-------- INPUT DATA --------
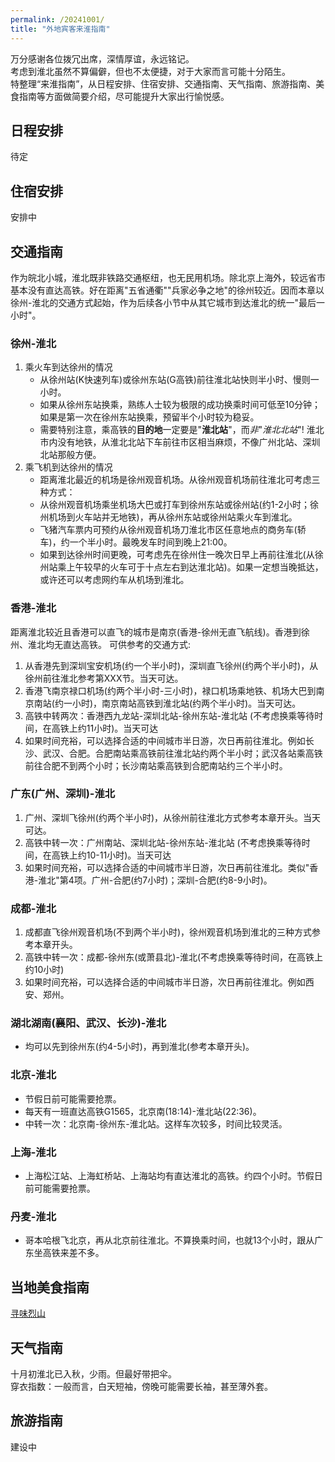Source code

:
 ```yaml
---
permalink: /20241001/
title: "外地宾客来淮指南"
---
```


万分感谢各位拨冗出席，深情厚谊，永远铭记。    
考虑到淮北虽然不算偏僻，但也不太便捷，对于大家而言可能十分陌生。    
特整理“来淮指南”，从日程安排、住宿安排、交通指南、天气指南、旅游指南、美食指南等方面做简要介绍，尽可能提升大家出行愉悦感。


## 日程安排
待定

## 住宿安排
安排中

## 交通指南
作为皖北小城，淮北既非铁路交通枢纽，也无民用机场。除北京上海外，较远省市基本没有直达高铁。好在距离"五省通衢""兵家必争之地"的徐州较近。因而本章以徐州-淮北的交通方式起始，作为后续各小节中从其它城市到达淮北的统一"最后一小时"。

### 徐州-淮北
1. 乘火车到达徐州的情况    
    - 从徐州站(K快速列车)或徐州东站(G高铁)前往淮北站快则半小时、慢则一小时。    
    - 如果从徐州东站换乘，熟练人士较为极限的成功换乘时间可低至10分钟；如果是第一次在徐州东站换乘，预留半个小时较为稳妥。    
    - 需要特别注意，乘高铁的**目的地**一定要是"**淮北站**"，而*非*"*淮北北站*"! 淮北市内没有地铁，从淮北北站下车前往市区相当麻烦，不像广州北站、深圳北站那般方便。    
2. 乘飞机到达徐州的情况    
    - 距离淮北最近的机场是徐州观音机场。从徐州观音机场前往淮北可考虑三种方式：
    - 从徐州观音机场乘坐机场大巴或打车到徐州东站或徐州站(约1-2小时；徐州机场到火车站并无地铁)，再从徐州东站或徐州站乘火车到淮北。
    - 飞猪汽车票内可预约从徐州观音机场刀淮北市区任意地点的商务车(轿车)，约一个半小时。最晚发车时间到晚上21:00。
    - 如果到达徐州时间更晚，可考虑先在徐州住一晚次日早上再前往淮北(从徐州站乘上午较早的火车可于十点左右到达淮北站)。如果一定想当晚抵达，或许还可以考虑网约车从机场到淮北。

### 香港-淮北
距离淮北较近且香港可以直飞的城市是南京(香港-徐州无直飞航线)。香港到徐州、淮北均无直达高铁。
可供参考的交通方式:
1. 从香港先到深圳宝安机场(约一个半小时)，深圳直飞徐州(约两个半小时)，从徐州前往淮北参考第XXX节。当天可达。
2. 香港飞南京禄口机场(约两个半小时-三小时)，禄口机场乘地铁、机场大巴到南京南站(约一小时)，南京南站高铁到淮北站(约两个半小时)。当天可达。
3. 高铁中转两次：香港西九龙站-深圳北站-徐州东站-淮北站 (不考虑换乘等待时间，在高铁上约11小时)。当天可达
4. 如果时间充裕，可以选择合适的中间城市半日游，次日再前往淮北。例如长沙、武汉、合肥。合肥南站乘高铁前往淮北站约两个半小时；武汉各站乘高铁前往合肥不到两个小时；长沙南站乘高铁到合肥南站约三个半小时。

### 广东(广州、深圳)-淮北
1. 广州、深圳飞徐州(约两个半小时)，从徐州前往淮北方式参考本章开头。当天可达。
2. 高铁中转一次：广州南站、深圳北站-徐州东站-淮北站 (不考虑换乘等待时间，在高铁上约10-11小时)。当天可达
3. 如果时间充裕，可以选择合适的中间城市半日游，次日再前往淮北。类似"香港-淮北"第4项。广州-合肥(约7小时)；深圳-合肥(约8-9小时)。

### 成都-淮北
1. 成都直飞徐州观音机场(不到两个半小时)，徐州观音机场到淮北的三种方式参考本章开头。
2. 高铁中转一次：成都-徐州东(或萧县北)-淮北(不考虑换乘等待时间，在高铁上约10小时)
3. 如果时间充裕，可以选择合适的中间城市半日游，次日再前往淮北。例如西安、郑州。

### 湖北湖南(襄阳、武汉、长沙)-淮北
- 均可以先到徐州东(约4-5小时)，再到淮北(参考本章开头)。

### 北京-淮北
- 节假日前可能需要抢票。
- 每天有一班直达高铁G1565，北京南(18:14)-淮北站(22:36)。
- 中转一次：北京南-徐州东-淮北站。这样车次较多，时间比较灵活。

### 上海-淮北
- 上海松江站、上海虹桥站、上海站均有直达淮北的高铁。约四个小时。节假日前可能需要抢票。

### 丹麦-淮北
- 哥本哈根飞北京，再从北京前往淮北。不算换乘时间，也就13个小时，跟从广东坐高铁来差不多。

## 当地美食指南
[寻味烈山](https://pan.baidu.com/s/1NO6-orqdEN0I2OXTRBcMwQ?pwd=4pr1)

## 天气指南  
十月初淮北已入秋，少雨。但最好带把伞。    
穿衣指数：一般而言，白天短袖，傍晚可能需要长袖，甚至薄外套。

## 旅游指南
建设中



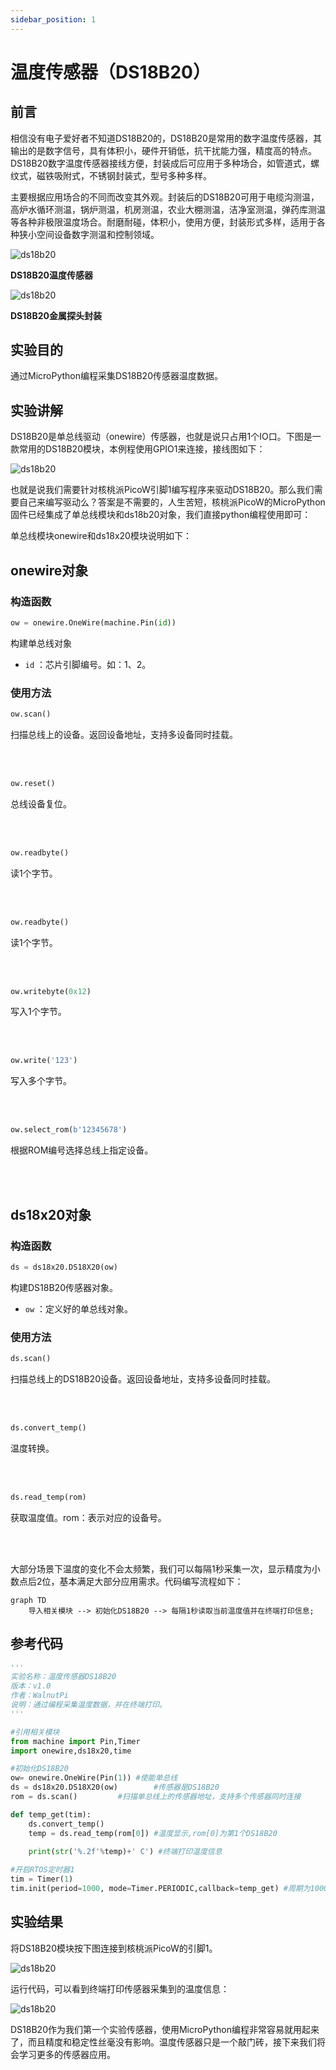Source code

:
 ```yaml
---
sidebar_position: 1
---
```


# 温度传感器（DS18B20）

## 前言
相信没有电子爱好者不知道DS18B20的，DS18B20是常用的数字温度传感器，其输出的是数字信号，具有体积小，硬件开销低，抗干扰能力强，精度高的特点。DS18B20数字温度传感器接线方便，封装成后可应用于多种场合，如管道式，螺纹式，磁铁吸附式，不锈钢封装式，型号多种多样。

主要根据应用场合的不同而改变其外观。封装后的DS18B20可用于电缆沟测温，高炉水循环测温，锅炉测温，机房测温，农业大棚测温，洁净室测温，弹药库测温等各种非极限温度场合。耐磨耐碰，体积小，使用方便，封装形式多样，适用于各种狭小空间设备数字测温和控制领域。



![ds18b20](./img/ds18b20/ds18b20_0.png)

**DS18B20温度传感器**

![ds18b20](./img/ds18b20/ds18b20_1.png)

**DS18B20金属探头封装**


## 实验目的
通过MicroPython编程采集DS18B20传感器温度数据。

## 实验讲解

DS18B20是单总线驱动（onewire）传感器，也就是说只占用1个IO口。下图是一款常用的DS18B20模块，本例程使用GPIO1来连接，接线图如下：

![ds18b20](./img/ds18b20/ds18b20_2.png)

也就是说我们需要针对核桃派PicoW引脚1编写程序来驱动DS18B20。那么我们需要自己来编写驱动么？答案是不需要的，人生苦短，核桃派PicoW的MicroPython固件已经集成了单总线模块和ds18b20对象，我们直接python编程使用即可：

单总线模块onewire和ds18x20模块说明如下：

## onewire对象

### 构造函数
```python
ow = onewire.OneWire(machine.Pin(id))
```
构建单总线对象

- `id` ：芯片引脚编号。如：1、2。


### 使用方法
```python
ow.scan()
```
扫描总线上的设备。返回设备地址，支持多设备同时挂载。

<br></br>

```python
ow.reset()
```
总线设备复位。

<br></br>

```python
ow.readbyte()
```
读1个字节。

<br></br>

```python
ow.readbyte()
```
读1个字节。

<br></br>

```python
ow.writebyte(0x12)
```
写入1个字节。

<br></br>

```python
ow.write('123')
```
写入多个字节。

<br></br>

```python
ow.select_rom(b'12345678')
```
根据ROM编号选择总线上指定设备。

<br></br>

## ds18x20对象

### 构造函数
```python
ds = ds18x20.DS18X20(ow)
```
构建DS18B20传感器对象。

- `ow` ：定义好的单总线对象。


### 使用方法
```python
ds.scan()
```
扫描总线上的DS18B20设备。返回设备地址，支持多设备同时挂载。

<br></br>

```python
ds.convert_temp()
```
温度转换。

<br></br>

```python
ds.read_temp(rom)
```
获取温度值。rom：表示对应的设备号。

<br></br>

大部分场景下温度的变化不会太频繁，我们可以每隔1秒采集一次，显示精度为小数点后2位，基本满足大部分应用需求。代码编写流程如下：


```mermaid
graph TD
    导入相关模块 --> 初始化DS18B20 --> 每隔1秒读取当前温度值并在终端打印信息;
```

## 参考代码

```python
'''
实验名称：温度传感器DS18B20
版本：v1.0
作者：WalnutPi
说明：通过编程采集温度数据，并在终端打印。
'''

#引用相关模块
from machine import Pin,Timer
import onewire,ds18x20,time

#初始化DS18B20
ow= onewire.OneWire(Pin(1)) #使能单总线
ds = ds18x20.DS18X20(ow)        #传感器是DS18B20
rom = ds.scan()         #扫描单总线上的传感器地址，支持多个传感器同时连接

def temp_get(tim):
    ds.convert_temp()
    temp = ds.read_temp(rom[0]) #温度显示,rom[0]为第1个DS18B20
    
    print(str('%.2f'%temp)+' C') #终端打印温度信息

#开启RTOS定时器1
tim = Timer(1)
tim.init(period=1000, mode=Timer.PERIODIC,callback=temp_get) #周期为1000ms
```

## 实验结果

将DS18B20模块按下图连接到核桃派PicoW的引脚1。

![ds18b20](./img/ds18b20/ds18b20_2.png)


运行代码，可以看到终端打印传感器采集到的温度信息：

![ds18b20](./img/ds18b20/ds18b20_3.png)

DS18B20作为我们第一个实验传感器，使用MicroPython编程非常容易就用起来了，而且精度和稳定性丝毫没有影响。温度传感器只是一个敲门砖，接下来我们将会学习更多的传感器应用。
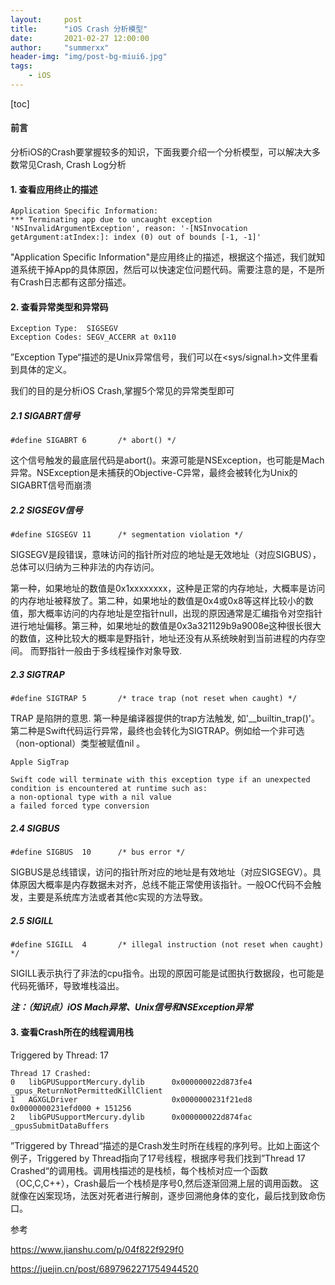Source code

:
 ```yaml
---
layout:     post
title:      "iOS Crash 分析模型"
date:       2021-02-27 12:00:00
author:     "summerxx"
header-img: "img/post-bg-miui6.jpg"
tags:
    - iOS
---
```




[toc]

#### 前言

分析iOS的Crash要掌握较多的知识，下面我要介绍一个分析模型，可以解决大多数常见Crash, Crash Log分析



#### 1. 查看应用终止的描述

```
Application Specific Information:
*** Terminating app due to uncaught exception 'NSInvalidArgumentException', reason: '-[NSInvocation getArgument:atIndex:]: index (0) out of bounds [-1, -1]'
```

"Application Specific Information"是应用终止的描述，根据这个描述，我们就知道系统干掉App的具体原因，然后可以快速定位问题代码。需要注意的是，不是所有Crash日志都有这部分描述。



#### 2. 查看异常类型和异常码

```
Exception Type:  SIGSEGV
Exception Codes: SEGV_ACCERR at 0x110

```

”Exception Type“描述的是Unix异常信号，我们可以在<sys/signal.h>文件里看到具体的定义。

我们的目的是分析iOS Crash,掌握5个常见的异常类型即可

##### 2.1 SIGABRT信号

```
#define SIGABRT 6       /* abort() */
```

这个信号触发的最底层代码是abort()。来源可能是NSException，也可能是Mach异常。NSException是未捕获的Objective-C异常，最终会被转化为Unix的SIGABRT信号而崩溃

##### 2.2 SIGSEGV信号

```
#define SIGSEGV 11      /* segmentation violation */
```

SIGSEGV是段错误，意味访问的指针所对应的地址是无效地址（对应SIGBUS），总体可以归纳为三种非法的内存访问。

第一种，如果地址的数值是0x1xxxxxxxx，这种是正常的内存地址，大概率是访问的内存地址被释放了。第二种，如果地址的数值是0x4或0x8等这样比较小的数值，那大概率访问的内存地址是空指针null，出现的原因通常是汇编指令对空指针进行地址偏移。第三种，如果地址的数值是0x3a321129b9a9008e这种很长很大的数值，这种比较大的概率是野指针，地址还没有从系统映射到当前进程的内存空间。 而野指针一般由于多线程操作对象导致.

##### 2.3 SIGTRAP

```
#define SIGTRAP 5       /* trace trap (not reset when caught) */
```

TRAP 是陷阱的意思. 第一种是编译器提供的trap方法触发, 如'__builtin_trap()'。第二种是Swift代码运行异常，最终也会转化为SIGTRAP。例如给一个非可选（non-optional）类型被赋值nil 。

```
Apple SigTrap

Swift code will terminate with this exception type if an unexpected
condition is encountered at runtime such as:
a non-optional type with a nil value
a failed forced type conversion
```

##### 2.4 SIGBUS

```
#define SIGBUS  10      /* bus error */ 
```

SIGBUS是总线错误，访问的指针所对应的地址是有效地址（对应SIGSEGV）。具体原因大概率是内存数据未对齐，总线不能正常使用该指针。一般OC代码不会触发，主要是系统库方法或者其他c实现的方法导致。

##### 2.5 SIGILL

```
#define SIGILL  4       /* illegal instruction (not reset when caught) */
```

SIGILL表示执行了非法的cpu指令。出现的原因可能是试图执行数据段，也可能是代码死循环，导致堆栈溢出。

***注：（知识点）iOS Mach异常、Unix信号和NSException异常***

#### 3. 查看Crash所在的线程调用栈

Triggered by Thread: 17

```
Thread 17 Crashed:
0   libGPUSupportMercury.dylib      0x000000022d873fe4 _gpus_ReturnNotPermittedKillClient
1   AGXGLDriver                     0x0000000231f21ed8 0x0000000231efd000 + 151256
2   libGPUSupportMercury.dylib      0x000000022d874fac _gpusSubmitDataBuffers
```

”Triggered by Thread“描述的是Crash发生时所在线程的序列号。比如上面这个例子，Triggered by Thread指向了17号线程，根据序号我们找到”Thread 17 Crashed“的调用栈。调用栈描述的是栈桢，每个栈桢对应一个函数（OC,C,C++），Crash最后一个栈桢是序号0,然后逐渐回溯上层的调用函数。 这就像在凶案现场，法医对死者进行解剖，逐步回溯他身体的变化，最后找到致命伤口。



参考

https://www.jianshu.com/p/04f822f929f0

https://juejin.cn/post/6897962271754944520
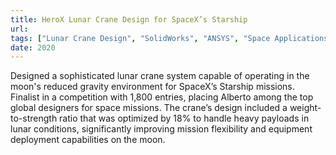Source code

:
 ```yaml
---
title: HeroX Lunar Crane Design for SpaceX’s Starship
url: 
tags: ["Lunar Crane Design", "SolidWorks", "ANSYS", "Space Applications", "Structural Design"]
date: 2020
---
```


Designed a sophisticated lunar crane system capable of operating in the moon's reduced gravity environment for SpaceX’s Starship missions. Finalist in a competition with 1,800 entries, placing Alberto among the top global designers for space missions. The crane’s design included a weight-to-strength ratio that was optimized by 18% to handle heavy payloads in lunar conditions, significantly improving mission flexibility and equipment deployment capabilities on the moon.

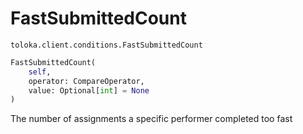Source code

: # FastSubmittedCount
`toloka.client.conditions.FastSubmittedCount`

```python
FastSubmittedCount(
    self,
    operator: CompareOperator,
    value: Optional[int] = None
)
```

The number of assignments a specific performer completed too fast

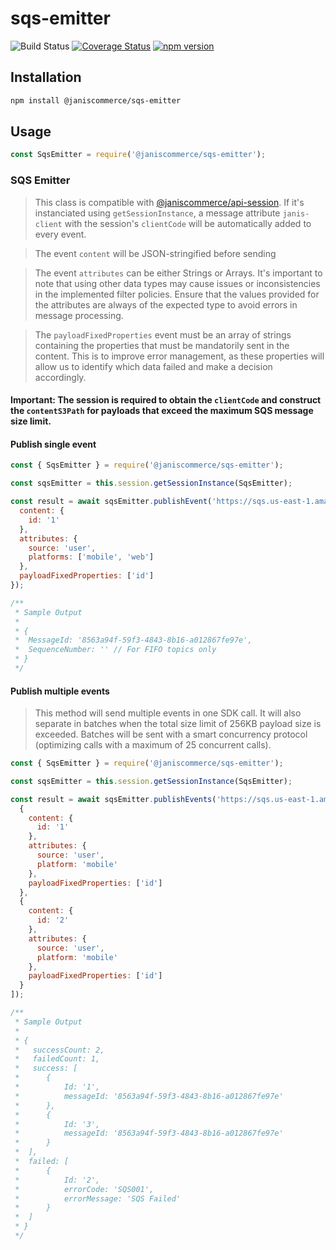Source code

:# sqs-emitter

![Build Status](https://github.com/janis-commerce/sqs-emitter/workflows/Build%20Status/badge.svg)
[![Coverage Status](https://coveralls.io/repos/github/janis-commerce/sqs-emitter/badge.svg?branch=master)](https://coveralls.io/github/janis-commerce/sqs-emitter?branch=master)
[![npm version](https://badge.fury.io/js/%40janiscommerce%2Fsqs-emitter.svg)](https://www.npmjs.com/package/@janiscommerce/sqs-emitter)


## Installation
```sh
npm install @janiscommerce/sqs-emitter
```

## Usage
```js
const SqsEmitter = require('@janiscommerce/sqs-emitter');

```

### SQS Emitter

> This class is compatible with [@janiscommerce/api-session](https://npmjs.com/@janiscommerce/api-session). If it's instanciated using `getSessionInstance`, a message attribute `janis-client` with the session's `clientCode` will be automatically added to every event.

> The event `content` will be JSON-stringified before sending

> The event `attributes` can be either Strings or Arrays.  It's important to note that using other data types may cause issues or inconsistencies in the implemented filter policies. Ensure that the values provided for the attributes are always of the expected type to avoid errors in message processing.

> The `payloadFixedProperties` event must be an array of strings containing the properties that must be mandatorily sent in the content. This is to improve error management, as these properties will allow us to identify which data failed and make a decision accordingly.

#### **Important:** The session is required to obtain the `clientCode` and construct the `contentS3Path` for payloads that exceed the maximum SQS message size limit.

#### Publish single event

```js
const { SqsEmitter } = require('@janiscommerce/sqs-emitter');

const sqsEmitter = this.session.getSessionInstance(SqsEmitter);

const result = await sqsEmitter.publishEvent('https://sqs.us-east-1.amazonaws.com/123456789012/MySQSName', {
  content: {
    id: '1'
  },
  attributes: {
    source: 'user',
    platforms: ['mobile', 'web']
  },
  payloadFixedProperties: ['id']
});

/**
 * Sample Output
 *
 * {
 * 	MessageId: '8563a94f-59f3-4843-8b16-a012867fe97e',
 * 	SequenceNumber: '' // For FIFO topics only
 * }
 */
```

#### Publish multiple events

> This method will send multiple events in one SDK call. It will also separate in batches when the total size limit of 256KB payload size is exceeded. Batches will be sent with a smart concurrency protocol (optimizing calls with a maximum of 25 concurrent calls).

```js
const { SqsEmitter } = require('@janiscommerce/sqs-emitter');

const sqsEmitter = this.session.getSessionInstance(SqsEmitter);

const result = await sqsEmitter.publishEvents('https://sqs.us-east-1.amazonaws.com/123456789012/MySQSName', [
  {
    content: {
      id: '1'
    },
    attributes: {
      source: 'user',
      platform: 'mobile'
    },
    payloadFixedProperties: ['id']
  },
  {
    content: {
      id: '2'
    },
    attributes: {
      source: 'user',
      platform: 'mobile'
    },
    payloadFixedProperties: ['id']
  }
]);

/**
 * Sample Output
 *
 * {
 *   successCount: 2,
 *   failedCount: 1,
 *   success: [
 * 		{
 * 			Id: '1',
 * 			messageId: '8563a94f-59f3-4843-8b16-a012867fe97e'
 * 		},
 * 		{
 * 			Id: '3',
 * 			messageId: '8563a94f-59f3-4843-8b16-a012867fe97e'
 * 		}
 * 	],
 * 	failed: [
 * 		{
 * 			Id: '2',
 * 			errorCode: 'SQS001',
 * 			errorMessage: 'SQS Failed'
 * 		}
 * 	]
 * }
 */
```
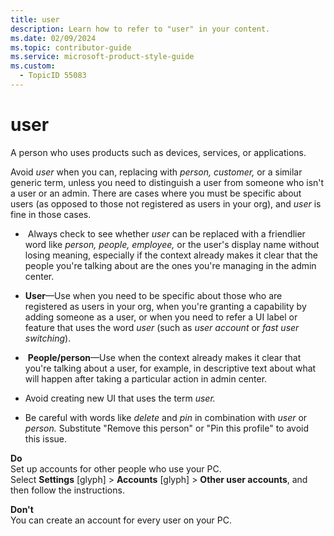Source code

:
 ```yaml
---
title: user
description: Learn how to refer to "user" in your content.
ms.date: 02/09/2024
ms.topic: contributor-guide
ms.service: microsoft-product-style-guide
ms.custom:
  - TopicID 55083
---
```



# user

A person who uses products such as devices, services, or applications.​

Avoid *user* when you can, replacing with *person, customer,* or a similar generic term, unless you need to distinguish a user from someone who isn't a user or an admin. There are cases where you must be specific about users (as opposed to those not registered as users in your org), and *user* is fine in those cases.

- ​ ​Always check to see whether *user* can be replaced with a friendlier word like *person, people, employee,* or the user's display name without losing meaning, especially if the context already makes it clear that the people you're talking about are the ones you're managing in the admin center.

- **User**—Use when you need to be specific about those who are registered as users in your org, when you're granting a capability by adding someone as a user, or when you need to refer a UI label or feature that uses the word *user* (such as *user account* or *fast user switching*).

- ​ **People/person**—Use when the context already makes it clear that you're talking about a user, for example, in descriptive text about what will happen after taking a particular action in admin center.

- Avoid creating new UI that uses the term *user.*

- Be careful with words like *delete* and *pin* in combination with *user* or *person.* Substitute "Remove this person" or "Pin this profile" to avoid this issue.

**Do**  
Set up accounts for other people who use your PC.  
Select **Settings** [glyph] > **Accounts** [glyph] > **Other user accounts**, and then follow the instructions.

**Don't**  
You can create an account for every user on your PC.

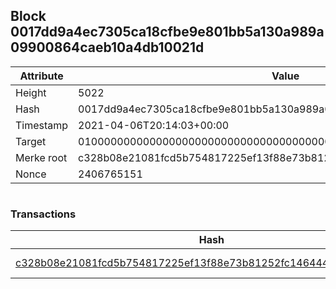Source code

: ## Block 0017dd9a4ec7305ca18cfbe9e801bb5a130a989a09900864caeb10a4db10021d

Attribute | Value
--- | ---
Height | 5022
Hash | 0017dd9a4ec7305ca18cfbe9e801bb5a130a989a09900864caeb10a4db10021d
Timestamp | 2021-04-06T20:14:03+00:00
Target | 0100000000000000000000000000000000000000000000000000000000000000
Merke root | c328b08e21081fcd5b754817225ef13f88e73b81252fc1464442067da54fed28
Nonce | 2406765151

```

```

### Transactions

Hash | Amount
--- | ---
[c328b08e21081fcd5b754817225ef13f88e73b81252fc1464442067da54fed28](c328b08e21081fcd5b754817225ef13f88e73b81252fc1464442067da54fed28.md) | 10.00000000 SKEPTI 
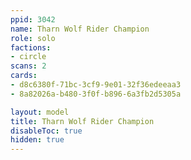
 ```yaml
---
ppid: 3042
name: Tharn Wolf Rider Champion
role: solo
factions:
- circle
scans: 2
cards:
- d8c6380f-71bc-3cf9-9e01-32f36edeeaa3
- 8a82026a-b480-3f0f-b896-6a3fb2d5305a

layout: model
title: Tharn Wolf Rider Champion
disableToc: true
hidden: true
---
```

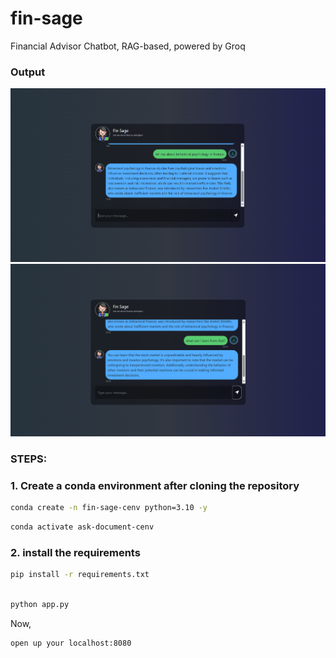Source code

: # fin-sage
Financial Advisor Chatbot, RAG-based, powered by Groq

### Output

![Output Image1](assets/out1.png)  
![Output Image2](assets/out2.png)

### STEPS:


### 1. Create a conda environment after cloning the repository

```bash
conda create -n fin-sage-cenv python=3.10 -y
```

```bash
conda activate ask-document-cenv
```


### 2. install the requirements
```bash
pip install -r requirements.txt
```

```bash

python app.py
```

Now,
```bash
open up your localhost:8080
```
--------
• _WHAT TO DO_
Every line from the start of the material through the line containing "3. 高铁中转两次：香港西九龙站-深圳北站-徐州东站-淮北站 (不考虑换乘等待时间，在高铁上约11小时)。当天可达" is needed exactly as written; the pictures are not.

• _EXERCISE OUTPUT_
Source code

:
 ```yaml
---
permalink: /20241001/
title: "外地宾客来淮指南"
---
```


万分感谢各位拨冗出席，深情厚谊，永远铭记。    
考虑到淮北虽然不算偏僻，但也不太便捷，对于大家而言可能十分陌生。    
特整理“来淮指南”，从日程安排、住宿安排、交通指南、天气指南、旅游指南、美食指南等方面做简要介绍，尽可能提升大家出行愉悦感。


## 日程安排
待定

## 住宿安排
安排中

## 交通指南
作为皖北小城，淮北既非铁路交通枢纽，也无民用机场。除北京上海外，较远省市基本没有直达高铁。好在距离"五省通衢""兵家必争之地"的徐州较近。因而本章以徐州-淮北的交通方式起始，作为后续各小节中从其它城市到达淮北的统一"最后一小时"。

### 徐州-淮北
1. 乘火车到达徐州的情况    
    - 从徐州站(K快速列车)或徐州东站(G高铁)前往淮北站快则半小时、慢则一小时。    
    - 如果从徐州东站换乘，熟练人士较为极限的成功换乘时间可低至10分钟；如果是第一次在徐州东站换乘，预留半个小时较为稳妥。    
    - 需要特别注意，乘高铁的**目的地**一定要是"**淮北站**"，而*非*"*淮北北站*"! 淮北市内没有地铁，从淮北北站下车前往市区相当麻烦，不像广州北站、深圳北站那般方便。    
2. 乘飞机到达徐州的情况    
    - 距离淮北最近的机场是徐州观音机场。从徐州观音机场前往淮北可考虑三种方式：
    - 从徐州观音机场乘坐机场大巴或打车到徐州东站或徐州站(约1-2小时；徐州机场到火车站并无地铁)，再从徐州东站或徐州站乘火车到淮北。
    - 飞猪汽车票内可预约从徐州观音机场刀淮北市区任意地点的商务车(轿车)，约一个半小时。最晚发车时间到晚上21:00。
    - 如果到达徐州时间更晚，可考虑先在徐州住一晚次日早上再前往淮北(从徐州站乘上午较早的火车可于十点左右到达淮北站)。如果一定想当晚抵达，或许还可以考虑网约车从机场到淮北。

### 香港-淮北
距离淮北较近且香港可以直飞的城市是南京(香港-徐州无直飞航线)。香港到徐州、淮北均无直达高铁。
可供参考的交通方式:
1. 从香港先到深圳宝安机场(约一个半小时)，深圳直飞徐州(约两个半小时)，从徐州前往淮北参考第XXX节。当天可达。
2. 香港飞南京禄口机场(约两个半小时-三小时)，禄口机场乘地铁、机场大巴到南京南站(约一小时)，南京南站高铁到淮北站(约两个半小时)。当天可达。
3. 高铁中转两次：香港西九龙站-深圳北站-徐州东站-淮北站 (不考虑换乘等待时间，在高铁上约11小时)。当天可达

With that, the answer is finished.